オヤジ化の始まり | Shine☆シャイン☆社員ブログ

なるほど、それも一つの見解ではあると思う。
しかしこの説明では、そもそもなぜオヤジギャグが産み出されるのか、と言う謎が解き明かされていない。

オヤジギャグというのは、お漏らしである。

人間誰しも、心のなかに愚にもつかない駄洒落が浮かぶことはある。しかし、たいていの場合はそれは制御下に置かれている。
そしてそれは、酒に酔ったり、あるいは加齢とともに心の制御システムが衰えたとき、外部に漏れだすのだ。
つまり、オヤジ化というのは、制御能力の衰えなのだ。

読者の中には、「いや、そもそも駄洒落が浮かぶこと自体、ない」という方もいらっしゃるかと思う。
それはおそらく、「うまいことを言おう」と考えていないからだろう。

たいていの男は、常にうまいことを言わなくてはならない、そういう圧力に晒されて生きている。
特に関西では、小学生のうちから「おもろいことを言えるかどうか」が重要な価値判断とされているらしい。

男を襲う「おもしろいこと」プレッシャー

大きくなってからも、女の子を口説くときにちょっとでも間違って寒いことを言ったり、熱すぎる恋文をしたためたりすれば、“放課後のジョーカー”のように次の日からクラス中の笑い者になったりする。
社会に出れば、商談でプレゼンで、あるいは社内での会議で、上司への報告で、男達は常に「うまいことを言えるかどうか」というプレッシャーと戦いつづけている。うまいことの言えない男は出世もできないし、合コンでもモテない。(とされている)

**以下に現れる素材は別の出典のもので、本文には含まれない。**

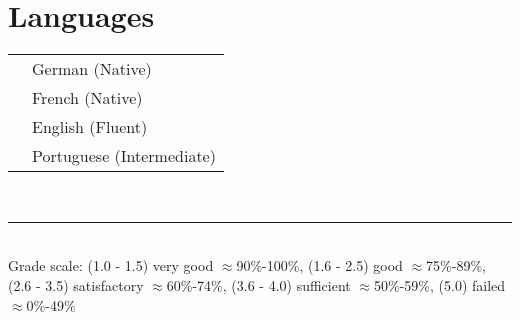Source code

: \documentclass[oneside]{article}
\begin{document}
{\begin{minipage}[t][\textheight-2\fboxsep-2\fboxrule][t]{\dimexpr0.40\textwidth-2\fboxrule-2\fboxsep\relax}
        \section*{\large Languages}
        \begin{tabular}{cl}
            \faLanguage{} & German (Native) \\
            \faLanguage{} & French (Native) \\
            \faLanguage{} & English (Fluent) \\
            \faLanguage{} & Portuguese (Intermediate)
        \end{tabular}
        \vspace{.3cm}
        \\
        \rule{\linewidth}{0.4pt}
        \\
        \vfill
        {\tiny Grade scale: (1.0 - 1.5) very good $\approx$90\%-100\%, (1.6 - 2.5) good $\approx$75\%-89\%, (2.6 - 3.5) satisfactory $\approx$60\%-74\%, (3.6 - 4.0) sufficient $\approx$50\%-59\%, (5.0) failed $\approx$0\%-49\%}
    \end{minipage}
}
\hfill
\end{document}
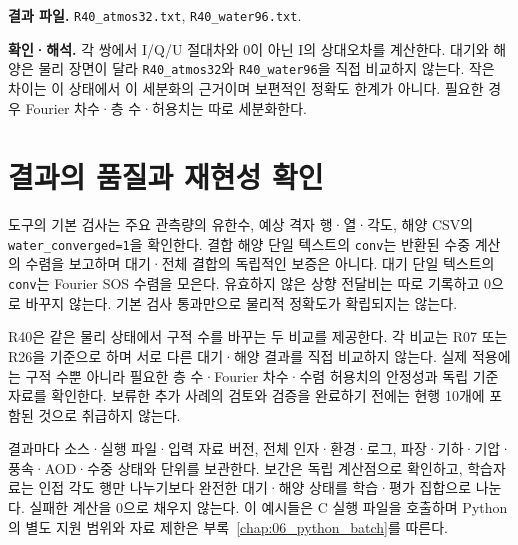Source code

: \textbf{결과 파일. }\texttt{R40\_\allowbreak{}atmos32.txt}, \texttt{R40\_\allowbreak{}water96.txt}.

\textbf{확인·해석. }각 쌍에서 I/Q/U 절대차와 0이 아닌 I의 상대오차를 계산한다. 대기와 해양은 물리 장면이 달라 \texttt{R40\_\allowbreak{}atmos32}와 \texttt{R40\_\allowbreak{}water96}을 직접 비교하지 않는다. 작은 차이는 이 상태에서 이 세분화의 근거이며 보편적인 정확도 한계가 아니다. 필요한 경우 Fourier 차수·층 수·허용치는 따로 세분화한다.

\clearpage

\section{결과의 품질과 재현성 확인}

\label{sec:auto:09_cookbook:7}

\label{sec:cookbook_quality}

도구의 기본 검사는 주요 관측량의 유한수, 예상 격자 행·열·각도, 해양 CSV의 \texttt{water\_\allowbreak{}converged=1}을 확인한다. 결합 해양 단일 텍스트의 \texttt{conv}는 반환된 수중 계산의 수렴을 보고하며 대기·전체 결합의 독립적인 보증은 아니다. 대기 단일 텍스트의 \texttt{conv}는 Fourier SOS 수렴을 모은다. 유효하지 않은 상향 전달비는 따로 기록하고 0으로 바꾸지 않는다. 기본 검사 통과만으로 물리적 정확도가 확립되지는 않는다.

R40은 같은 물리 상태에서 구적 수를 바꾸는 두 비교를 제공한다. 각 비교는 R07 또는 R26을 기준으로 하며 서로 다른 대기·해양 결과를 직접 비교하지 않는다. 실제 적용에는 구적 수뿐 아니라 필요한 층 수·Fourier 차수·수렴 허용치의 안정성과 독립 기준 자료를 확인한다. 보류한 추가 사례의 검토와 검증을 완료하기 전에는 현행 10개에 포함된 것으로 취급하지 않는다.

결과마다 소스·실행 파일·입력 자료 버전, 전체 인자·환경·로그, 파장·기하·기압·풍속·AOD·수중 상태와 단위를 보관한다. 보간은 독립 계산점으로 확인하고, 학습자료는 인접 각도 행만 나누기보다 완전한 대기·해양 상태를 학습·평가 집합으로 나눈다. 실패한 계산을 0으로 채우지 않는다. 이 예시들은 C 실행 파일을 호출하며 Python의 별도 지원 범위와 자료 제한은 부록~\ref{chap:06_python_batch}를 따른다.
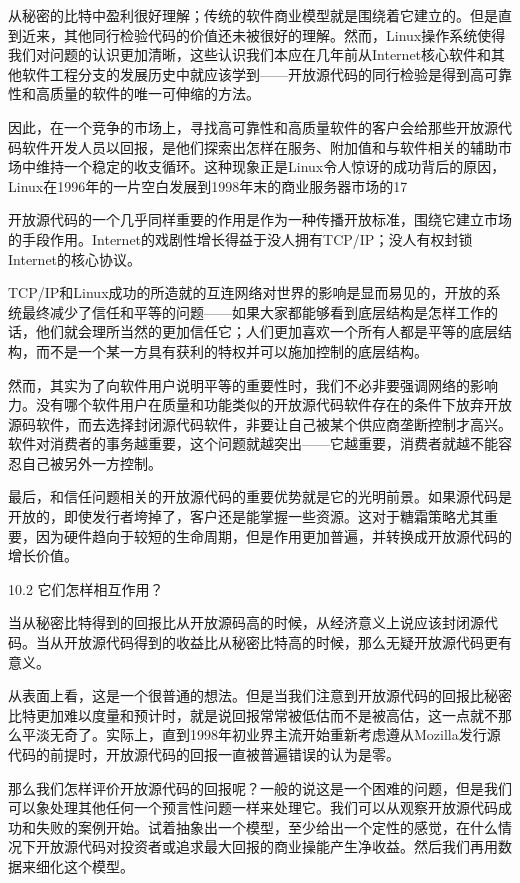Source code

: \documentclass[a4paper,12pt,UTF8,twoside]{ctexbook}
\begin{document}
从秘密的比特中盈利很好理解；传统的软件商业模型就是围绕着它建立的。但是直到近来，其他同行检验代码的价值还未被很好的理解。然而，Linux操作系统使得我们对问题的认识更加清晰，这些认识我们本应在几年前从Internet核心软件和其他软件工程分支的发展历史中就应该学到——开放源代码的同行检验是得到高可靠性和高质量的软件的唯一可伸缩的方法。


因此，在一个竞争的市场上，寻找高可靠性和高质量软件的客户会给那些开放源代码软件开发人员以回报，是他们探索出怎样在服务、附加值和与软件相关的辅助市场中维持一个稳定的收支循环。这种现象正是Linux令人惊讶的成功背后的原因，Linux在1996年的一片空白发展到1998年末的商业服务器市场的17%


开放源代码的一个几乎同样重要的作用是作为一种传播开放标准，围绕它建立市场的手段作用。Internet的戏剧性增长得益于没人拥有TCP/IP；没人有权封锁Internet的核心协议。


TCP/IP和Linux成功的所造就的互连网络对世界的影响是显而易见的，开放的系统最终减少了信任和平等的问题——如果大家都能够看到底层结构是怎样工作的话，他们就会理所当然的更加信任它；人们更加喜欢一个所有人都是平等的底层结构，而不是一个某一方具有获利的特权并可以施加控制的底层结构。


然而，其实为了向软件用户说明平等的重要性时，我们不必非要强调网络的影响力。没有哪个软件用户在质量和功能类似的开放源代码软件存在的条件下放弃开放源码软件，而去选择封闭源代码软件，非要让自己被某个供应商垄断控制才高兴。软件对消费者的事务越重要，这个问题就越突出——它越重要，消费者就越不能容忍自己被另外一方控制。


最后，和信任问题相关的开放源代码的重要优势就是它的光明前景。如果源代码是开放的，即使发行者垮掉了，客户还是能掌握一些资源。这对于糖霜策略尤其重要，因为硬件趋向于较短的生命周期，但是作用更加普遍，并转换成开放源代码的增长价值。


10.2 它们怎样相互作用？


当从秘密比特得到的回报比从开放源码高的时候，从经济意义上说应该封闭源代码。当从开放源代码得到的收益比从秘密比特高的时候，那么无疑开放源代码更有意义。


从表面上看，这是一个很普通的想法。但是当我们注意到开放源代码的回报比秘密比特更加难以度量和预计时，就是说回报常常被低估而不是被高估，这一点就不那么平淡无奇了。实际上，直到1998年初业界主流开始重新考虑遵从Mozilla发行源代码的前提时，开放源代码的回报一直被普遍错误的认为是零。


那么我们怎样评价开放源代码的回报呢？一般的说这是一个困难的问题，但是我们可以象处理其他任何一个预言性问题一样来处理它。我们可以从观察开放源代码成功和失败的案例开始。试着抽象出一个模型，至少给出一个定性的感觉，在什么情况下开放源代码对投资者或追求最大回报的商业操能产生净收益。然后我们再用数据来细化这个模型。
\end{document}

特に、原くんのような大喜利ファイターの場合、「おもしろいこと」「うまいこと」は、常に考えつづけているはずである。その上仕事の文章でも面白いことが求められる職場なので、頭の中のオモロ圧力はかなり高まっているはず。
そうしたときに、ふと生み出されたしょうもないギャグやダジャレが、ポロリと外に漏れ出してしまう。これがオヤジギャグの正体である。

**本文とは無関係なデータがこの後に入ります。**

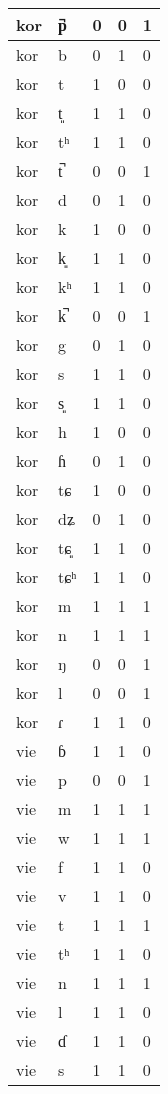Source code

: \begin{longtable}{ | l | l | l | l | l | }
	kor & p̚ & 0 & 0 & 1 \\ \hline
	kor & b & 0 & 1 & 0 \\ \hline
	kor & t & 1 & 0 & 0 \\ \hline
	kor & t͈ & 1 & 1 & 0 \\ \hline
	kor & tʰ & 1 & 1 & 0 \\ \hline
	kor & t̚ & 0 & 0 & 1 \\ \hline
	kor & d & 0 & 1 & 0 \\ \hline
	kor & k & 1 & 0 & 0 \\ \hline
	kor & k͈ & 1 & 1 & 0 \\ \hline
	kor & kʰ & 1 & 1 & 0 \\ \hline
	kor & k̚ & 0 & 0 & 1 \\ \hline
	kor & g & 0 & 1 & 0 \\ \hline
	kor & s & 1 & 1 & 0 \\ \hline
	kor & s͈ & 1 & 1 & 0 \\ \hline
	kor & h & 1 & 0 & 0 \\ \hline
	kor & ɦ & 0 & 1 & 0 \\ \hline
	kor & tɕ & 1 & 0 & 0 \\ \hline
	kor & dʑ & 0 & 1 & 0 \\ \hline
	kor & tɕ͈ & 1 & 1 & 0 \\ \hline
	kor & tɕʰ & 1 & 1 & 0 \\ \hline
	kor & m & 1 & 1 & 1 \\ \hline
	kor & n & 1 & 1 & 1 \\ \hline
	kor & ŋ & 0 & 0 & 1 \\ \hline
	kor & l & 0 & 0 & 1 \\ \hline
	kor & ɾ & 1 & 1 & 0 \\ \hline
	vie & ɓ & 1 & 1 & 0 \\ \hline
	vie & p & 0 & 0 & 1 \\ \hline
	vie & m & 1 & 1 & 1 \\ \hline
	vie & w & 1 & 1 & 1 \\ \hline
	vie & f & 1 & 1 & 0 \\ \hline
	vie & v & 1 & 1 & 0 \\ \hline
	vie & t & 1 & 1 & 1 \\ \hline
	vie & tʰ & 1 & 1 & 0 \\ \hline
	vie & n & 1 & 1 & 1 \\ \hline
	vie & l & 1 & 1 & 0 \\ \hline
	vie & ɗ & 1 & 1 & 0 \\ \hline
	vie & s & 1 & 1 & 0 \\ \hline

\end{longtable}
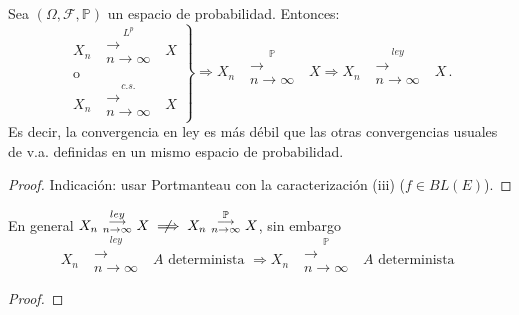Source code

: \begin{proposition}
Sea $(\Omega,\mathcal{F},\mathbb{P})$ un espacio de probabilidad. Entonces:
$$\left.\begin{aligned}
X_n\mbox{ }\overset{L^p}{\substack{\longrightarrow \\n \to \infty}}\mbox{ }X \\ \mbox{o} \hspace{1cm} \\
X_n\mbox{ }\overset{c.s.}{\substack{\longrightarrow \\n \to \infty}}\mbox{ }X
\end{aligned}\right\} \Longrightarrow X_n\mbox{ }\overset{\mathbb{P}}{\substack{\longrightarrow \\n \to \infty}}\mbox{ }X \Longrightarrow X_n\mbox{ }\overset{ley}{\substack{\longrightarrow \\n \to \infty}}\mbox{ }X \, .$$
Es decir, la convergencia en ley es más débil que las otras convergencias usuales de v.a. definidas en un mismo espacio de probabilidad.
\end{proposition}
\begin{proof}
\ejercicio \gris

Indicación: usar Portmanteau con la caracterización (iii) ($f\in BL(E)$). \negro
\end{proof}

\begin{remark}
En general $X_n\mbox{ }\overset{ley}{\substack{\longrightarrow \\n \to \infty}}\mbox{ }X \centernot\implies X_n\mbox{ }\overset{\mathbb{P}}{\substack{\longrightarrow \\n \to \infty}}\mbox{ }X$, sin embargo
$$ X_n\mbox{ }\overset{ley}{\substack{\longrightarrow \\n \to \infty}}\mbox{ }A \mbox{ determinista } \Longrightarrow X_n\mbox{ }\overset{\mathbb{P}}{\substack{\longrightarrow \\n \to \infty}}\mbox{ }A \mbox{ determinista }$$
\end{remark}
\begin{proof}
\ejercicio
\end{proof}

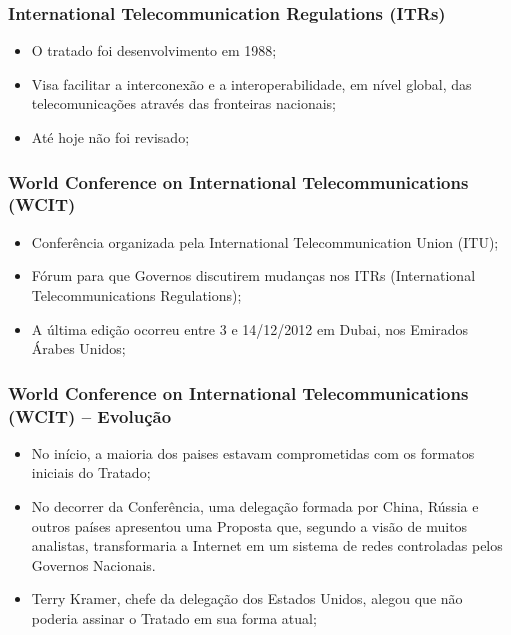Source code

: \documentclass{beamer}
\begin{document}

\begin{frame}
\frametitle{International Telecommunication Regulations (ITRs)}
\begin{itemize}
\item O tratado foi desenvolvimento em 1988;
\item Visa facilitar a interconexão e a interoperabilidade, em nível global, das telecomunicações através das fronteiras nacionais;
\item Até hoje não foi revisado;
\end{itemize}
\end{frame}


\begin{frame}
\frametitle{World Conference on International Telecommunications (WCIT)}
\begin{itemize}
\item Conferência organizada pela International Telecommunication Union (ITU);
\item Fórum para que Governos discutirem mudanças nos ITRs (International Telecommunications Regulations); 
\item A última edição ocorreu entre 3 e 14/12/2012 em Dubai, nos Emirados Árabes Unidos;
\end{itemize}
\end{frame}


\begin{frame}
\frametitle{World Conference on International Telecommunications (WCIT) -- Evolução}
\begin{itemize}
\item No início, a maioria dos paises estavam comprometidas com os formatos iniciais do Tratado;
\item No decorrer da Conferência, uma delegação formada por China, Rússia e outros países apresentou uma Proposta que, segundo a visão de muitos analistas, transformaria a Internet em um sistema de redes controladas pelos Governos Nacionais.
\item Terry Kramer, chefe da delegação dos Estados Unidos, alegou que não poderia assinar o Tratado em sua forma atual;
\end{itemize}
\end{frame}

\end{document}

一度オヤジギャグを言ってしまえば、あとは「甘えの構造」によって、ずるずると加速度的にオヤジギャグを産出することになってしまう。夢の高速増殖オヤジギャグ。
そうするとあとは体型も服装もズルズルと引きずられていって、オヤジ路線まっしぐらだ。
むしろ年齢も性別も関係ない。オヤジギャグを言う奴がオヤジなのである。